ATONE: Heart of the Elder Tree is an incredibly stylised journey through Norse mythology, blending well-known legends with its own intriguing tale of family, destiny, and choice. It started out life on the Apple Arcade service and inherits a few mobile-centric designs, but it remains an epic adventure worth experiencing on PC – just so long as you’re in the mood for a lot of reading and often sitting back to just listen to a story.
Gamified Norse mythology
Seeing as ATONE: Heart of the Elder Tree was probably designed to be played in short bursts, it’s incredibly dense when it comes to both the storytelling and gameplay.
The tale revolves around Estra, but begins with a prologue that first introduces her father and their tribe, the Atori. It’s set in an age when the Norse gods and their legends are increasingly forgotten by humanity, but the Atori were blessed by Odin to enforce his laws, protect Yggdrasil (from which they draw their “Odal” power), and guard the Bifröst – the gate between Midgard and Asgard. One fateful night, a mysterious warrior with radiant blue veins lays waste to the village and slays Estra’s father shortly after he gives her his pendant and tells her to run.
Fast-forward 10 years and Estra is living a quiet life on the outskirts of a village, helping out where she can but adrift without a clear purpose, deeply sceptical of her tribe’s purpose and the gods they’re meant to serve. However, that morning, she encounters and bonds with spirit-frog Yri and witnesses villagers driven to violence by a plague that turns blood blue in their veins. This is the catalyst for an epic adventure across Midgard that’ll pit Estra – using both her combat skills and wits – against Norse deities, mythical creatures, corrupted humans, and her own doubts.
As the blue vein sickness seems to affect those who succumb to grief or rage, ATONE: Heart of the Elder Tree uses this as an opportunity to blend mythical fables with all-to-real trauma, highlighting parallels and questioning the moral values they teach. Of course, it helps no end that it’s consistently well-written, moves at a brisk pace, and the intensely cinematic cutscenes feature striking aesthetics.
A lesson in mythology, puzzle doors, and lethal dance-offs
From a distance, ATONE: Heart of the Elder Tree might look like an isometric RPG with a world to explore and quest in – but that’s only half-true. Although densely packed with things to do, progress through its beautiful environments is almost entirely linear, with fixed storytelling events, a limited number of battles, a handful of optional collectibles, and several moments of player-choice that affect the fate of secondary characters and the ending sequence.
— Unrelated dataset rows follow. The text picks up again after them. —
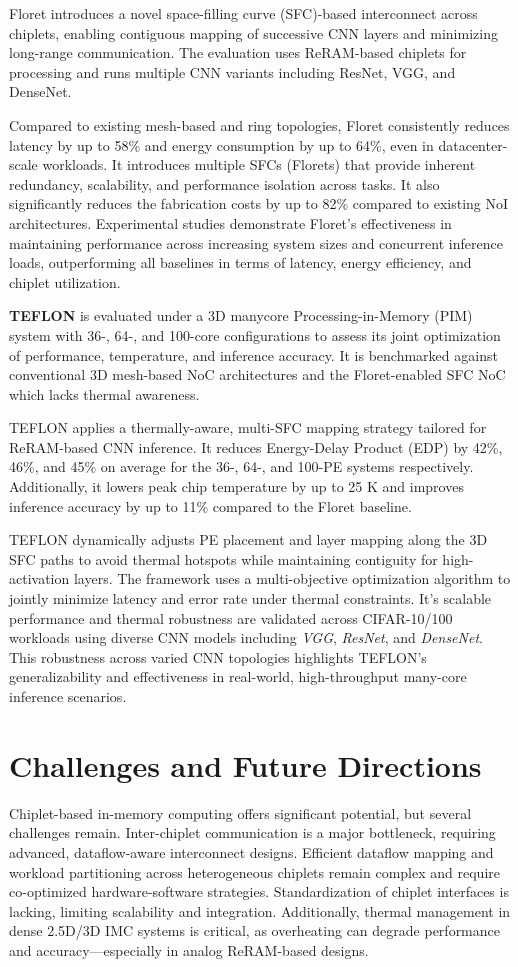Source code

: \documentclass[acmsmall]{acmart}
\begin{document}
Floret introduces a novel space-filling curve (SFC)-based interconnect across chiplets, enabling contiguous mapping of successive CNN layers and minimizing long-range communication. The evaluation uses ReRAM-based chiplets for processing and runs multiple CNN variants including ResNet, VGG, and DenseNet. 

Compared to existing mesh-based and ring topologies, Floret consistently reduces latency by up to 58\% and energy consumption by up to 64\%, even in datacenter-scale workloads. It introduces multiple SFCs (Florets) that provide inherent redundancy, scalability, and performance isolation across tasks. It also
significantly reduces the fabrication costs by up to 82\% compared to existing NoI architectures. Experimental studies demonstrate Floret’s effectiveness in maintaining performance across increasing system sizes and concurrent inference loads, outperforming all baselines in terms of latency, energy efficiency, and chiplet utilization.

\textbf{TEFLON} is evaluated under a 3D manycore Processing-in-Memory (PIM) system with 36-, 64-, and 100-core configurations to assess its joint optimization of performance, temperature, and inference accuracy. It is benchmarked against conventional 3D mesh-based NoC architectures and the Floret-enabled SFC NoC which lacks thermal awareness.

TEFLON applies a thermally-aware, multi-SFC mapping strategy tailored for ReRAM-based CNN inference. It reduces Energy-Delay Product (EDP) by 42\%, 46\%, and 45\% on average for the 36-, 64-, and 100-PE systems respectively. Additionally, it lowers peak chip temperature by up to 25 K and improves inference accuracy by up to 11\% compared to the Floret baseline. 

TEFLON dynamically adjusts PE placement and layer mapping along the 3D SFC paths to avoid thermal hotspots while maintaining contiguity for high-activation layers. The framework uses a multi-objective optimization algorithm to jointly minimize latency and error rate under thermal constraints. It's scalable performance and thermal robustness are validated across CIFAR-10/100 workloads using diverse CNN models including \textit{VGG}, \textit{ResNet}, and \textit{DenseNet}. This robustness across varied CNN topologies highlights TEFLON's generalizability and effectiveness in real-world, high-throughput many-core inference scenarios.


\section{Challenges and Future Directions}
Chiplet-based in-memory computing offers significant potential, but several challenges remain. Inter-chiplet communication is a major bottleneck, requiring advanced, dataflow-aware interconnect designs. Efficient dataflow mapping and workload partitioning across heterogeneous chiplets remain complex and require co-optimized hardware-software strategies. Standardization of chiplet interfaces is lacking, limiting scalability and integration. Additionally, thermal management in dense 2.5D/3D IMC systems is critical, as overheating can degrade performance and accuracy—especially in analog ReRAM-based designs.
\end{document}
As much as I loved the premise and mystery narrative, ATONE: Heart of the Elder Tree relies heavily on passive storytelling. There are dozens of documents and shrines recounting Norse legends, while many interactions with quest-givers or optional NPCs are used to recount a personal tale or Norse legend to Estra – some narrated but many just lines upon lines of dialogue to the point it can feel like a visual novel. The good news is that much of this information is useful and provides Estra with the knowledge she needs to solve several riddles and avoid several fights – or at least make sure she’s picking the right fight.
When it comes to more traditional gameplay, ATONE: Heart of the Elder Tree fares better – even if the world is so densely packed it feels artificial. Every area you traverse includes one or more puzzles, usually opening a path forward or revealing a secret, and these were always a highlight. They’re grouped into several categories – like solving logic riddles, finding hidden switches on a grid, or rearranging scrambled images – but ATONE: Heart of the Elder Tree strives to ensure they escalate in difficulty as you go and the clues are never too cryptic.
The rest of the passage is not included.